One particular Christmas when I was about ten years old, I had my heart set on getting a camera. It was one of those cameras where you bought flash cubes to click into place on top of the camera and filled it with a C-110 film cartridge. No batteries were necessary, because nobody’s camera took batteries back then. Everybody’s was manual. You would stick your film cartridge in, close the door, and wind it up. If you needed a flash, you would stick the flash cube (some had flash bars) into a spot on top of the camera. If you didn’t want a flash, you left the flash cube off.

I wanted a camera so badly that I made sure Mom knew all about it. I wanted there to be no mistaking the fact that I wanted this camera. I just knew she would get it for me if she knew how badly I wanted it. So I told her—plenty of times, I’m sure—and then waited for Christmas to arrive.

Christmas morning finally came, and we sat around the Christmas tree in my grandparents’ living room, opening Christmas presents. I had opened all but one, and still, no camera.

It must be in the last box, I reasoned. It had to be. I had to have that camera.

I unwrapped the last box and beheld the back of a package. It said “MagiCubes.”

At the time, I didn’t know that that’s what the flash cubes were called. All I knew was that I had opened the very last package, and instead of the coveted camera, Mom had gotten me something called MagiCubes, which I didn’t even know what it was.

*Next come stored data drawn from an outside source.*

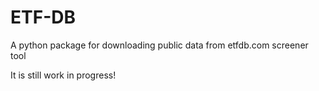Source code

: # ETF-DB
A python package for downloading public data from etfdb.com screener tool

It is still work in progress!
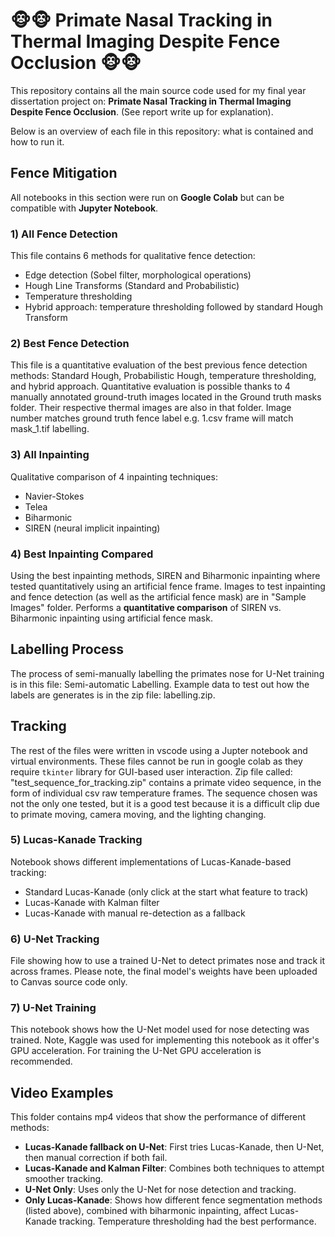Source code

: # 🐵🐵 Primate Nasal Tracking in Thermal Imaging Despite Fence Occlusion 🐵🐵

This repository contains all the main source code used for my final year dissertation project on: **Primate Nasal Tracking in Thermal Imaging Despite Fence Occlusion**.
(See report write up for explanation).

Below is an overview of each file in this repository: what is contained and how to run it.

## Fence Mitigation

All notebooks in this section were run on **Google Colab** but can be compatible with **Jupyter Notebook**.

### 1) All Fence Detection  
This file contains 6 methods for qualitative fence detection:
- Edge detection (Sobel filter, morphological operations)  
- Hough Line Transforms (Standard and Probabilistic)  
- Temperature thresholding  
- Hybrid approach: temperature thresholding followed by standard Hough Transform

### 2) Best Fence Detection  
This file is a quantitative evaluation of the best previous fence detection methods: Standard Hough, Probabilistic Hough, temperature thresholding, and hybrid approach.
Quantitative evaluation is possible thanks to 4 manually annotated ground-truth images located in the Ground truth masks folder. Their respective thermal images are also in that folder. Image number matches ground truth fence label e.g. 1.csv frame will match mask_1.tif labelling.

### 3) All Inpainting  
Qualitative comparison of 4 inpainting techniques:
- Navier-Stokes  
- Telea  
- Biharmonic  
- SIREN (neural implicit inpainting)

### 4) Best Inpainting Compared  
Using the best inpainting methods, SIREN and Biharmonic inpainting where tested quantitatively using an artificial fence frame.
Images to test inpainting and fence detection (as well as the artificial fence mask) are in "Sample Images" folder.
Performs a **quantitative comparison** of SIREN vs. Biharmonic inpainting using artificial fence mask.  

## Labelling Process
The process of semi-manually labelling the primates nose for U-Net training is in this file: Semi-automatic Labelling. Example data to test out how the labels are generates is in the zip file: labelling.zip. 


## Tracking
The rest of the files were written in vscode using a Jupter notebook and virtual environments. These files cannot be run in google colab as they require `tkinter` library for GUI-based user interaction. Zip file called: "test_sequence_for_tracking.zip" contains a primate video sequence, in the form of individual csv raw temperature frames. The sequence chosen was not the only one tested, but it is a good test because it is a difficult clip due to primate moving, camera moving, and the lighting changing. 

### 5) Lucas-Kanade Tracking  
Notebook shows different implementations of Lucas-Kanade-based tracking:
- Standard Lucas-Kanade (only click at the start what feature to track)
- Lucas-Kanade with Kalman filter  
- Lucas-Kanade with manual re-detection as a fallback

### 6) U-Net Tracking  
File showing how to use a trained U-Net to detect primates nose and track it across frames.
Please note, the final model's weights have been uploaded to Canvas source code only.

### 7) U-Net Training  
This notebook shows how the U-Net model used for nose detecting was trained. Note, Kaggle was used for implementing this notebook as it offer's GPU acceleration. For training the U-Net GPU acceleration is recommended. 

## Video Examples
This folder contains mp4 videos that show the performance of different methods:
- **Lucas-Kanade fallback on U-Net**: First tries Lucas-Kanade, then U-Net, then manual correction if both fail.
- **Lucas-Kanade and Kalman Filter**: Combines both techniques to attempt smoother tracking.
- **U-Net Only**: Uses only the U-Net for nose detection and tracking.
- **Only Lucas-Kanade**: Shows how different fence segmentation methods (listed above), combined with biharmonic inpainting, affect Lucas-Kanade tracking. Temperature thresholding had the best performance. 


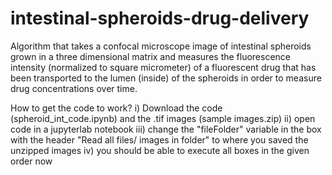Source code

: # intestinal-spheroids-drug-delivery
Algorithm that takes a confocal microscope image of intestinal spheroids grown in a three dimensional matrix and measures the fluorescence intensity (normalized to square micrometer) of a fluorescent drug that has been transported to the lumen (inside) of the spheroids in order to measure drug concentrations over time.

How to get the code to work? 
i) Download the code (spheroid_int_code.ipynb) and the .tif images (sample images.zip)
ii) open code in a jupyterlab notebook
iii) change the "fileFolder" variable in the box with the header "Read all files/ images in folder" to where you saved the unzipped images
iv) you should be able to execute all boxes in the given order now
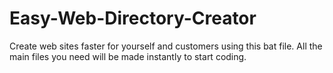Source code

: # Easy-Web-Directory-Creator
Create web sites faster for yourself and customers using this bat file. All the main files you need will be made instantly to start coding.
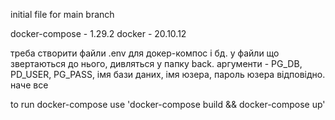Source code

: initial file for main branch


docker-compose - 1.29.2
docker - 20.10.12

треба створити файли .env для докер-компос і бд. у файли що звертаються до нього, дивляться у папку back. аргументи - PG_DB, PD_USER, PG_PASS, імя бази даних, імя юзера, пароль юзера відповідно. наче все

to run docker-compose use 'docker-compose build && docker-compose up'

I still remember that moment of shock when I realized that I hadn’t gotten a camera. There was a numb disbelief as I mechanically turned the package over and pulled some more of the wrapping paper off.

Then, I saw the camera.

Relief and joy flooded my heart. I had gotten my camera! Mom hadn’t disappointed me after all!

It’s okay to be ecstatic over a Christmas gift. But here’s the point: that camera was not the only gift I received that Christmas. I had gotten many other nice things, chosen for me with love. Yet when I opened that last package and thought I hadn’t gotten the one thing I really wanted, all those other gifts didn’t matter to me.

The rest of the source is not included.